**DIRECTIONS FOR THIS TASK**
Below is a block of records; reproduce all of them exactly and leave out any pictures.

____ GIVEN DATA

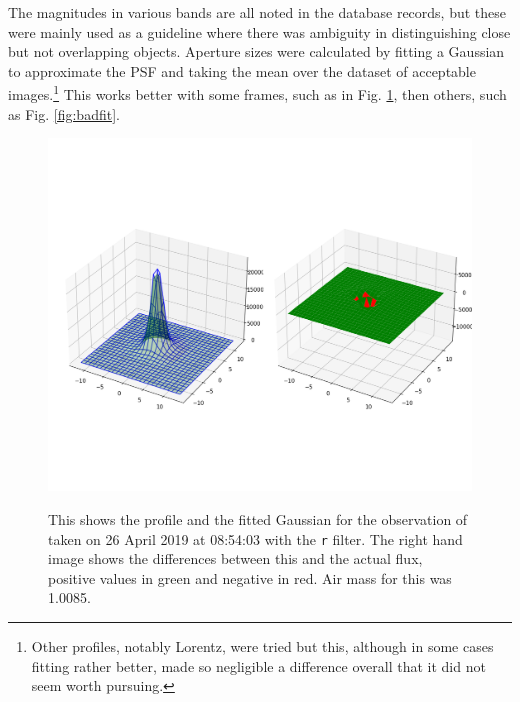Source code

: The magnitudes in various bands are all noted in the database records, but these
were mainly used as a guideline where there was ambiguity in distinguishing
close but not overlapping objects. Aperture sizes were calculated by fitting a
Gaussian to approximate the PSF and taking the mean over the dataset of
acceptable images.\footnote{Other profiles, notably Lorentz, were tried but
this, although in some cases fitting rather better, made so negligible a
difference overall that it did not seem worth pursuing.} This works better with
some frames, such as in Fig.
\ref{fig:goodfit}, then others, such as Fig. \ref{fig:badfit}.

\begin{figure}[!htbp]
\begin{center}
\includegraphics[scale=0.40]{images/goodfit.png} \\
\vspace{-.5cm}
\end{center}
\caption{This shows the profile and the fitted
Gaussian for the observation of {\ross} taken on 26
April 2019 at 08:54:03 with the \texttt{r} filter. The right
hand image shows the differences between this and
the actual flux, positive values in green and
negative in red. Air mass for this was 1.0085.}
\protect\label{fig:goodfit}
\end{figure}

________

**COMPLETED EXERCISE**
Source code

: The magnitudes in various bands are all noted in the database records, but these
were mainly used as a guideline where there was ambiguity in distinguishing
close but not overlapping objects. Aperture sizes were calculated by fitting a
Gaussian to approximate the PSF and taking the mean over the dataset of
acceptable images.\footnote{Other profiles, notably Lorentz, were tried but
this, although in some cases fitting rather better, made so negligible a
difference overall that it did not seem worth pursuing.} This works better with
some frames, such as in Fig.
\ref{fig:goodfit}, then others, such as Fig. \ref{fig:badfit}.

\begin{figure}[!htbp]
\begin{center}
\includegraphics[scale=0.40]{images/goodfit.png} \\
\vspace{-.5cm}
\end{center}
\caption{This shows the profile and the fitted
Gaussian for the observation of {\ross} taken on 26
April 2019 at 08:54:03 with the \texttt{r} filter. The right
hand image shows the differences between this and
the actual flux, positive values in green and
negative in red. Air mass for this was 1.0085.}
\protect\label{fig:goodfit}
\end{figure}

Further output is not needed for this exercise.